__Exercise goal__:
Records follow. Pull out every line that contains "telas".

>>>

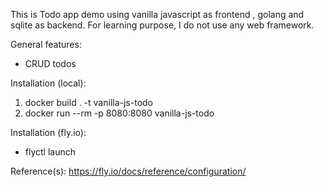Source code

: This is Todo app demo using vanilla javascript as frontend , golang and sqlite as backend. For learning purpose, I do not use any web framework.

General features:

- CRUD todos

Installation (local):

1. docker build . -t vanilla-js-todo
2. docker run --rm -p 8080:8080 vanilla-js-todo

Installation (fly.io):

- flyctl launch

Reference(s):
https://fly.io/docs/reference/configuration/

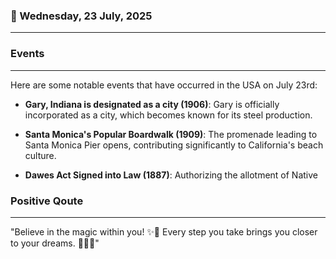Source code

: ### 📅 Wednesday, 23 July, 2025
------
### Events
------
Here are some notable events that have occurred in the USA on July 23rd:

- **Gary, Indiana is designated as a city (1906)**: Gary is officially incorporated as a city, which becomes known for its steel production.
  
- **Santa Monica's Popular Boardwalk (1909)**: The promenade leading to Santa Monica Pier opens, contributing significantly to California's beach culture.

- **Dawes Act Signed into Law (1887)**: Authorizing the allotment of Native
### Positive Qoute
------
"Believe in the magic within you! ✨🌟 Every step you take brings you closer to your dreams. 🚶‍♀️🌈"

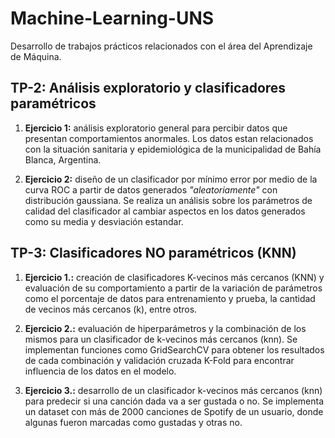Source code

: # Machine-Learning-UNS

Desarrollo de trabajos prácticos relacionados con el área del Aprendizaje de Máquina.

## TP-2: Análisis exploratorio y clasificadores paramétricos

1. **Ejercicio 1:** análisis exploratorio general para percibir datos que presentan comportamientos anormales. Los datos estan relacionados con la situación sanitaria y epidemiológica de la municipalidad de Bahía Blanca, Argentina.

2. **Ejercicio 2:** diseño de un clasificador por mínimo error por medio de la curva ROC a partir de datos generados *"aleatoriamente"* con distribución gaussiana. Se realiza un análisis sobre los parámetros de calidad del clasificador al cambiar aspectos en los datos generados como su media y desviación estandar.

## TP-3: Clasificadores NO paramétricos (KNN)

1. **Ejercicio 1.:** creación de clasificadores K-vecinos más cercanos (KNN) y evaluación de su comportamiento a partir de la variación de parámetros como el porcentaje de datos para entrenamiento y prueba, la cantidad de vecinos más cercanos (k), entre otros.

2. **Ejercicio 2.:** evaluación de hiperparámetros y la combinación de los mismos para un clasificador de k-vecinos más cercanos (knn). Se implementan funciones como GridSearchCV para obtener los resultados de cada combinación y validación cruzada K-Fold para encontrar influencia de los datos en el modelo.

3. **Ejercicio 3.:** desarrollo de un clasificador k-vecinos más cercanos (knn) para predecir si una canción dada va a ser gustada o no. Se implementa un dataset con más de 2000 canciones de Spotify de un usuario, donde algunas fueron marcadas como gustadas y otras no.
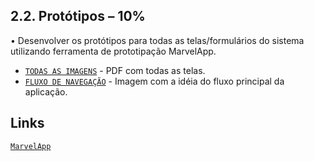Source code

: ## 2.2. Protótipos – 10% 
• Desenvolver os protótipos para todas as telas/formulários do sistema utilizando ferramenta de prototipação MarvelApp.

* [`TODAS AS IMAGENS`](telas.pdf) - PDF com todas as telas.
* [`FLUXO DE NAVEGAÇÃO`](gastarU.png) - Imagem com a idéia do fluxo principal da aplicação.

## Links
[`MarvelApp`](https://marvelapp.com/)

<<<

__Result for this task__:
• Desenvolver os protótipos para todas as telas/formulários do sistema utilizando ferramenta de prototipação MarvelApp.
* [`TODAS AS IMAGENS`](telas.pdf) - PDF com todas as telas.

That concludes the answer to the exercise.